Speaking at the 20th-anniversary celebration of Heifer International Cambodia, Minister Veng Sakhon said local production of vegetables and meat has increased in recent years but lamented that the quality is still deficient.
Mr Sakhon urged vegetable and meat producers to up quality standards so that more Cambodian goods can be shipped and consumed overseas.
The minister said the government aims to have more Cambodia goods sold in international markets, particularly vegetables, fruits, and meat.
“Cambodia has great potential in agriculture,” he said. “Local agricultural production has increased significantly, but we need to continue expanding it while increasing quality so that we can reduce imports and start exporting more,” he said.
According to Mr Sakhon, last year Cambodia exported 4.26 million tonnes of agricultural goods, 200 tonnes of which were vegetables.
Keo Keang, Heifer International country director, discussed the impact higher production levels have had on farmers’ livelihoods.
“Due to better capacity, production has increased remarkably, which has boosted farmers’ incomes,” Ms Keang said.
Ms Keang advised farmers to adopt advance farming techniques and equipment to increase production and revenue even further.
Heifer International Cambodia works in 14 provinces, benefiting 1 million people.

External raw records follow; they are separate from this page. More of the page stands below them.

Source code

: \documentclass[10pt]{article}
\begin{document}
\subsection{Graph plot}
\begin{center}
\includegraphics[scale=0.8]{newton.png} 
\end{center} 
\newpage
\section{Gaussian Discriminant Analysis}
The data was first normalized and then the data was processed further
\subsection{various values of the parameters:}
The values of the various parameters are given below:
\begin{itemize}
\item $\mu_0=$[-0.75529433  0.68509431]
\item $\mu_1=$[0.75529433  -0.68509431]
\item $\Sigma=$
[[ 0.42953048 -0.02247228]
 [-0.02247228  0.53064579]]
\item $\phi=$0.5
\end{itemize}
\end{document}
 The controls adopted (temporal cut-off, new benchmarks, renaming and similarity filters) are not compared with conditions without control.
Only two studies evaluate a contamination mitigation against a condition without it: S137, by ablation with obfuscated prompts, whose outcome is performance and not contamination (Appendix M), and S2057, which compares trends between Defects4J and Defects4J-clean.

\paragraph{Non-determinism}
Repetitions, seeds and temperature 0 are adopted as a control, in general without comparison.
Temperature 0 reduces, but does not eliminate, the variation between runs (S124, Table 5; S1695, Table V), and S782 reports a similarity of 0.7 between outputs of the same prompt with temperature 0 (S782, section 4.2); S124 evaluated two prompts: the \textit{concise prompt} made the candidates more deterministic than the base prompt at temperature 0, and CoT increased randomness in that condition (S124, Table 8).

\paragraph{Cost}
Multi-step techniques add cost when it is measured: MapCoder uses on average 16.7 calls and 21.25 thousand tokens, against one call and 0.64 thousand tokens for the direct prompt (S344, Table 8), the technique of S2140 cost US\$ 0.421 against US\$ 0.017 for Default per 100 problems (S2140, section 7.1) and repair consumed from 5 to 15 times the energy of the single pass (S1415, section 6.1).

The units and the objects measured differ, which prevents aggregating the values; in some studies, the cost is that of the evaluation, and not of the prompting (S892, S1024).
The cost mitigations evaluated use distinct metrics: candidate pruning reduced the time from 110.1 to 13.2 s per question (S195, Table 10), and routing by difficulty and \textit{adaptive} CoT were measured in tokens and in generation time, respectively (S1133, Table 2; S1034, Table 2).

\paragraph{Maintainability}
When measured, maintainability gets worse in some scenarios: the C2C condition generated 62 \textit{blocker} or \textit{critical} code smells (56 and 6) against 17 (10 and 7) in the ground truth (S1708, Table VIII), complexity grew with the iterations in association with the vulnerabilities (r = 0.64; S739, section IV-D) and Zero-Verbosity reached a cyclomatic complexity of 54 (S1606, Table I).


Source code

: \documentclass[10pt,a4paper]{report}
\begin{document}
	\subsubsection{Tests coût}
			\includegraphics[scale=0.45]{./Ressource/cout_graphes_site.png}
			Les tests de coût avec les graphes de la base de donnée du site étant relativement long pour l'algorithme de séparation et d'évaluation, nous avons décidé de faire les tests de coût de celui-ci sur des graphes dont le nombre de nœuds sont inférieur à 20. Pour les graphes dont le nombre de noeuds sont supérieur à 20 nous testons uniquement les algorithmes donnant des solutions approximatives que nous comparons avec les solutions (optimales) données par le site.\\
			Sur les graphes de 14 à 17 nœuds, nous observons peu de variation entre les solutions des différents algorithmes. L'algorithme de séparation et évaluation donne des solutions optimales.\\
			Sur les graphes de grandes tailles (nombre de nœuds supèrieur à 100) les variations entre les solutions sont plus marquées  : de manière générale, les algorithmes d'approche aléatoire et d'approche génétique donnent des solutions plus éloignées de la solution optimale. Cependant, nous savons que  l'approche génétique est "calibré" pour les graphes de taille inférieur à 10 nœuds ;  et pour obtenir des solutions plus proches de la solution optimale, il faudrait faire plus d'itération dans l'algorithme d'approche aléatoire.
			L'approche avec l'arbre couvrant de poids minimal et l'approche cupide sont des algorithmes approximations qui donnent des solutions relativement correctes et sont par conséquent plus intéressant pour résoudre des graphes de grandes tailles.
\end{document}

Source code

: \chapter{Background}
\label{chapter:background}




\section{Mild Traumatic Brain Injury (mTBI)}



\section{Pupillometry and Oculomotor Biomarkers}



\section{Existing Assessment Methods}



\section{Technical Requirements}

It focuses on providing technical assistance to agricultural communities that produce vegetables, fruits, and meat.
Ieng Sotheara, founder of Khmer Organic Cooperative, also highlighted the need to reduce agricultural imports, arguing that vegetables from abroad are often less safe to consume due to the use of pesticides.
“Importing vegetables and fruits from abroad is not just bad for the local economy. It can also be a risk to consumers’ health as many of these imported products often contain a lot of chemicals,” Mr Sotheara said.
Minister Sakhon stressed the need to diversify agricultural production and add value to local goods.
“Modern mapping techniques can help us find the areas in the country that are most suitable for certain crops, which will help us maximise yields,” he said. “This is an important part of diversifying agricultural production, which can help us boost production and revenue.”
In an effort to facilitate exports of agricultural goods, Mr Sakhon said the government is working to create the necessary infrastructure and lower electricity tariffs.